Judgement
Why do people insist on judging by looks?
I try my best to get out of this habit. The way people have
of thinking I’m an immature teenager and will cause them
nothing but trouble. Or the way people who don’t know
how intelligent the three year old I babysit immediately
adopting a cutesy, cooing voice as soon as they see him.
Especially the way people treat “mentally disabled” people
(I’m fairly sure that’s the “politically correct” term as it
stands this year) - as though they couldn’t possibly think
to do anything without being told twenty times over, and
treating them like little kids. There are many others, these
are just the three in my life that come to mind immediately,
but there are many more, of
course.
I have had e-mail
conversations with potential
employers who said I
practically had the job once
we got past the formalities,
and then realised that I
was too young for the job
- having never told me the
age I had to be because I had
assumed they were looking
at my resume and they had
assumed I was at least 18
from talking to me. I have
had bus drivers who can’t
be bothered to deal with the
steriotypical teenager that I
am not decide to drive right
on by, leaving me with
another long wait.
The little boy I mentioned
earlier loves to take
advantage of people
who treat him like a cute
little clueless kid. He is,
however, the smartest kid
his age I’ve ever met. He
can tell you more facts
about dinosaurs and sea
creatures - including the scientific names - than I could
tell you after an hour of research. He uses “big words”,
not just to show off like many kids seem to do - he knows
the meaning of every word that comes out of his mouth. I
have actually tested this in the past, trying to win a dispute
with him and hearing a word that I hadn’t known until I
was around 10.
It’s experiences like these that have led me to adopt my
habits in the way I treat people. Put simply - everyone is
the same in my books until I’m given a reason to treat them
otherwise. I don’t care if you’re old or young, disabled or
not, have white, black or green skin - I just don’t care.

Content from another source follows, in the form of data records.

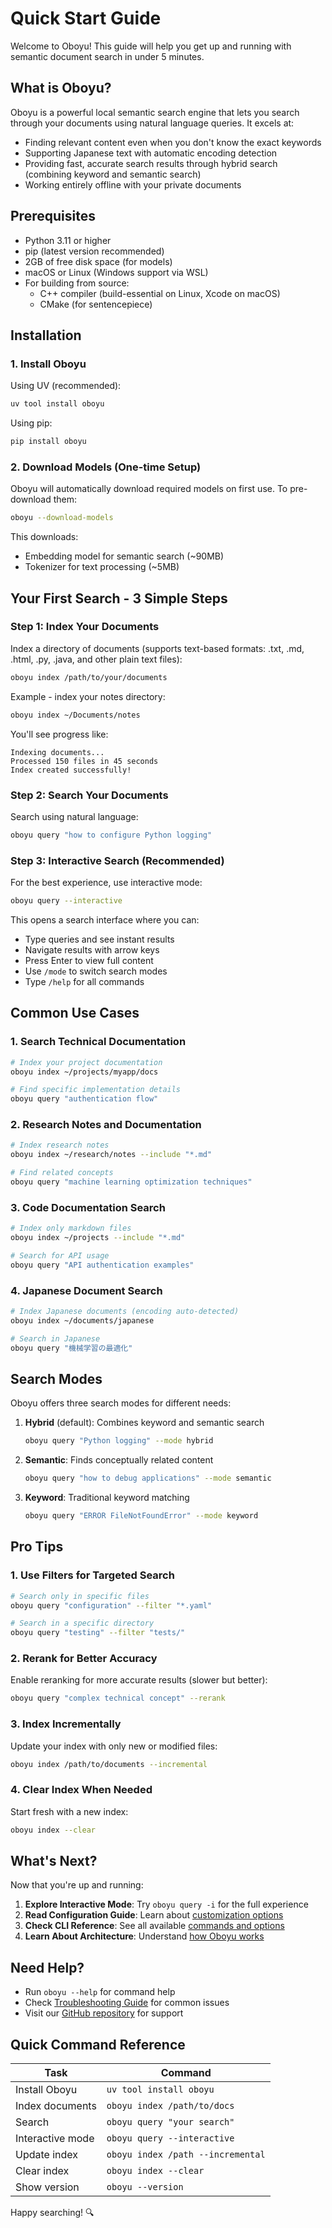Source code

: # Quick Start Guide

Welcome to Oboyu! This guide will help you get up and running with semantic document search in under 5 minutes.

## What is Oboyu?

Oboyu is a powerful local semantic search engine that lets you search through your documents using natural language queries. It excels at:
- Finding relevant content even when you don't know the exact keywords
- Supporting Japanese text with automatic encoding detection
- Providing fast, accurate search results through hybrid search (combining keyword and semantic search)
- Working entirely offline with your private documents

## Prerequisites

- Python 3.11 or higher
- pip (latest version recommended)
- 2GB of free disk space (for models)
- macOS or Linux (Windows support via WSL)
- For building from source:
  - C++ compiler (build-essential on Linux, Xcode on macOS)
  - CMake (for sentencepiece)

## Installation

### 1. Install Oboyu

Using UV (recommended):
```bash
uv tool install oboyu
```

Using pip:
```bash
pip install oboyu
```

### 2. Download Models (One-time Setup)

Oboyu will automatically download required models on first use. To pre-download them:

```bash
oboyu --download-models
```

This downloads:
- Embedding model for semantic search (~90MB)
- Tokenizer for text processing (~5MB)

## Your First Search - 3 Simple Steps

### Step 1: Index Your Documents

Index a directory of documents (supports text-based formats: .txt, .md, .html, .py, .java, and other plain text files):

```bash
oboyu index /path/to/your/documents
```

Example - index your notes directory:
```bash
oboyu index ~/Documents/notes
```

You'll see progress like:
```
Indexing documents...
Processed 150 files in 45 seconds
Index created successfully!
```

### Step 2: Search Your Documents

Search using natural language:

```bash
oboyu query "how to configure Python logging"
```

### Step 3: Interactive Search (Recommended)

For the best experience, use interactive mode:

```bash
oboyu query --interactive
```

This opens a search interface where you can:
- Type queries and see instant results
- Navigate results with arrow keys
- Press Enter to view full content
- Use `/mode` to switch search modes
- Type `/help` for all commands

## Common Use Cases

### 1. Search Technical Documentation
```bash
# Index your project documentation
oboyu index ~/projects/myapp/docs

# Find specific implementation details
oboyu query "authentication flow"
```

### 2. Research Notes and Documentation
```bash
# Index research notes
oboyu index ~/research/notes --include "*.md"

# Find related concepts
oboyu query "machine learning optimization techniques"
```

### 3. Code Documentation Search
```bash
# Index only markdown files
oboyu index ~/projects --include "*.md"

# Search for API usage
oboyu query "API authentication examples"
```

### 4. Japanese Document Search
```bash
# Index Japanese documents (encoding auto-detected)
oboyu index ~/documents/japanese

# Search in Japanese
oboyu query "機械学習の最適化"
```

## Search Modes

Oboyu offers three search modes for different needs:

1. **Hybrid** (default): Combines keyword and semantic search
   ```bash
   oboyu query "Python logging" --mode hybrid
   ```

2. **Semantic**: Finds conceptually related content
   ```bash
   oboyu query "how to debug applications" --mode semantic
   ```

3. **Keyword**: Traditional keyword matching
   ```bash
   oboyu query "ERROR FileNotFoundError" --mode keyword
   ```

## Pro Tips

### 1. Use Filters for Targeted Search
```bash
# Search only in specific files
oboyu query "configuration" --filter "*.yaml"

# Search in a specific directory
oboyu query "testing" --filter "tests/"
```

### 2. Rerank for Better Accuracy
Enable reranking for more accurate results (slower but better):
```bash
oboyu query "complex technical concept" --rerank
```

### 3. Index Incrementally
Update your index with only new or modified files:
```bash
oboyu index /path/to/documents --incremental
```

### 4. Clear Index When Needed
Start fresh with a new index:
```bash
oboyu index --clear
```

## What's Next?

Now that you're up and running:

1. **Explore Interactive Mode**: Try `oboyu query -i` for the full experience
2. **Read Configuration Guide**: Learn about [customization options](configuration.md)
3. **Check CLI Reference**: See all available [commands and options](cli.md)
4. **Learn About Architecture**: Understand [how Oboyu works](architecture.md)

## Need Help?

- Run `oboyu --help` for command help
- Check [Troubleshooting Guide](troubleshooting.md) for common issues
- Visit our [GitHub repository](https://github.com/sonesuke/oboyu) for support

## Quick Command Reference

| Task | Command |
|------|---------|
| Install Oboyu | `uv tool install oboyu` |
| Index documents | `oboyu index /path/to/docs` |
| Search | `oboyu query "your search"` |
| Interactive mode | `oboyu query --interactive` |
| Update index | `oboyu index /path --incremental` |
| Clear index | `oboyu index --clear` |
| Show version | `oboyu --version` |

Happy searching! 🔍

So, everyone’s in the same boat - we all have to deal
with eachother, equality is my answer.
When do I start treating people differently? Lets say
you and I are doing a project together - I don’t care if
you’re five or fifty, I will treat you as my equal. If you
start talking like a kid, or talking to me as though I were
a kid, I will more than likely ignore you and start doing
your part of the work as well as my own - which I’ll admit
isn’t quite right, but it’s my automatic reaction. If you start
giving me compliments out of the blue, I will get paranoid
- because people do that when they want something from
me. Those are just the easiest to explain, once again, there
are others.
When I mentioned the mentally disabled earlier, it
was one girl in particular I was thinking of, a volunteer
at camp who had Downs syndrome. She was really alot
like me. We were both extremely quiet until something
caught our attention, and then we’d start talking excitedly
- and we both did our best to treat people equally. What
she most often got annoyed about was that people always
acted like they were above her - all she wanted was to
be able to work and to be treated equally. So we’d go off
together away from the person who was supposed to be
watching her (who frequently got mad at my friend for not
listening, though I think it was her “helper” who wasn’t
listening) and go do simple things that needed to be done
- get the mail, make juice, organize activities for the kids.
She needed help walking sometimes because she had a
weak leg, and there were a few things she would just get
frustrated over trying to do - but she was always insanely
happy to be trusted with any sort of job, and was surprised
to be treated as an equal, as though she had thought it was
impossible for anyone “normal” to just be her friend.
So, my advice to you, take it or leave it, is treat people
equally - at least until they give you a reason not to.